• **EXERCISE INSTRUCTIONS**
Wherever the listing has a line with the string "twitter", copy that line out.

┏━━

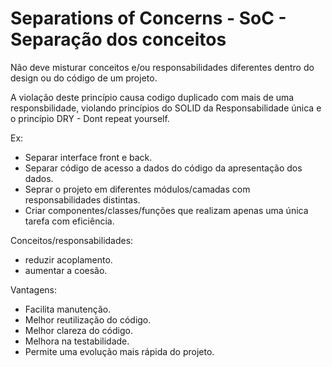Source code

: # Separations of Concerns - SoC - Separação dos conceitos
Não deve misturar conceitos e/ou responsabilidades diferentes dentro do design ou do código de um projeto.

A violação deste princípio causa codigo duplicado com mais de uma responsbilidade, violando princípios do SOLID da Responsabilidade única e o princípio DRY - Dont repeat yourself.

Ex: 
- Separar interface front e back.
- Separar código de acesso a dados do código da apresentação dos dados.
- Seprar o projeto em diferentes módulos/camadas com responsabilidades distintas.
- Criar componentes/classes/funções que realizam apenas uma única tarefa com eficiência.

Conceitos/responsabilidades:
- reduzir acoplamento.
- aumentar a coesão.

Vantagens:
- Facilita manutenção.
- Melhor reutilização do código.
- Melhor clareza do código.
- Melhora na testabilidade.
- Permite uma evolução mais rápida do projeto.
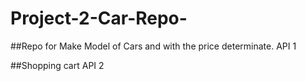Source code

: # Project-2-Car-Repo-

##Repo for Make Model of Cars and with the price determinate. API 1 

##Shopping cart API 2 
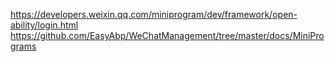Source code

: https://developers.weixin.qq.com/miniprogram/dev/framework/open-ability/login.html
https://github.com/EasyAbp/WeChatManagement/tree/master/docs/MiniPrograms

┗━━
┏━━

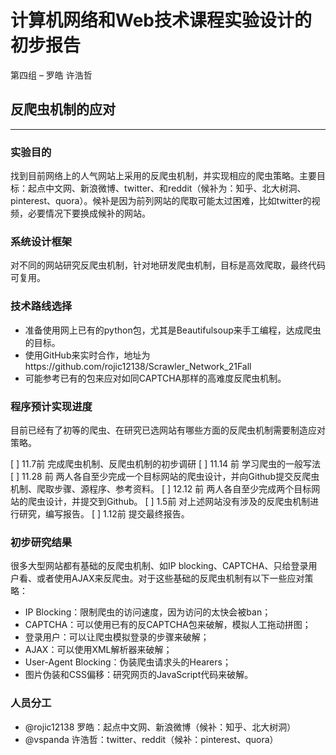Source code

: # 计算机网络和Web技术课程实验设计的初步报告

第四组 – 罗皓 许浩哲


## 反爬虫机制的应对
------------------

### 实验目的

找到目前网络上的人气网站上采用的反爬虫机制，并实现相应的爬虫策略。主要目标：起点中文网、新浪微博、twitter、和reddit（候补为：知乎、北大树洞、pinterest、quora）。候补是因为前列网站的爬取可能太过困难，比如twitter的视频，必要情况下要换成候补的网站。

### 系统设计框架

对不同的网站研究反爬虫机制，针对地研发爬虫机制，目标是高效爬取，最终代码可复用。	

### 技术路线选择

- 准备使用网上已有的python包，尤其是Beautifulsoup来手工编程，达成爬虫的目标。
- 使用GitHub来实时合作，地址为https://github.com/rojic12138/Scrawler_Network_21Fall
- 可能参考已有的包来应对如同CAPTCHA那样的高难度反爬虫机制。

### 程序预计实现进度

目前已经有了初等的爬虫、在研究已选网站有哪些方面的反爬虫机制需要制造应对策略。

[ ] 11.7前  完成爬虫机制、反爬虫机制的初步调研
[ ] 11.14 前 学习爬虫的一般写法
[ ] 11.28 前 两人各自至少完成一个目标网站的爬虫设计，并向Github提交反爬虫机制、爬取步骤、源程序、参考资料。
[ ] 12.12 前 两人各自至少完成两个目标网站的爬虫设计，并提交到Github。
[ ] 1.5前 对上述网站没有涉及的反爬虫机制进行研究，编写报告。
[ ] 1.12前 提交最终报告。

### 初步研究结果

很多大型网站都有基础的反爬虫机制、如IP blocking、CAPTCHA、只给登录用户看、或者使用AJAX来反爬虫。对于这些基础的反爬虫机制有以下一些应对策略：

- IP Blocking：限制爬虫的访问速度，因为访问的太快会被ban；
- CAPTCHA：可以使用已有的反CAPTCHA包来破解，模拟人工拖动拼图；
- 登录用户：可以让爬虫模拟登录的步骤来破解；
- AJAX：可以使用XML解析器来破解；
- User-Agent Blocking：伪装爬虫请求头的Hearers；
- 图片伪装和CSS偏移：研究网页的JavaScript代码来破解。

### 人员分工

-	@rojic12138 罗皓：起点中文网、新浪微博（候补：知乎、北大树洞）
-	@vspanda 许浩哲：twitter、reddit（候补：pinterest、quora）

┗━━
┏━━

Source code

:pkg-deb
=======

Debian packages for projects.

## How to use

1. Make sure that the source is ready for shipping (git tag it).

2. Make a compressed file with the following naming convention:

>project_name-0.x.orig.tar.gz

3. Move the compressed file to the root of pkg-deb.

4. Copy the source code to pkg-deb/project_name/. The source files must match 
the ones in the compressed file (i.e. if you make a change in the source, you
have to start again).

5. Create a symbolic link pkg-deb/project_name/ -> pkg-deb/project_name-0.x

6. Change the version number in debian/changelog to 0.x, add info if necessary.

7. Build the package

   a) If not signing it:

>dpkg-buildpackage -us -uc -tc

┗━━

• **RESPONSE AREA**
找到目前网络上的人气网站上采用的反爬虫机制，并实现相应的爬虫策略。主要目标：起点中文网、新浪微博、twitter、和reddit（候补为：知乎、北大树洞、pinterest、quora）。候补是因为前列网站的爬取可能太过困难，比如twitter的视频，必要情况下要换成候补的网站。
-	@vspanda 许浩哲：twitter、reddit（候补：pinterest、quora）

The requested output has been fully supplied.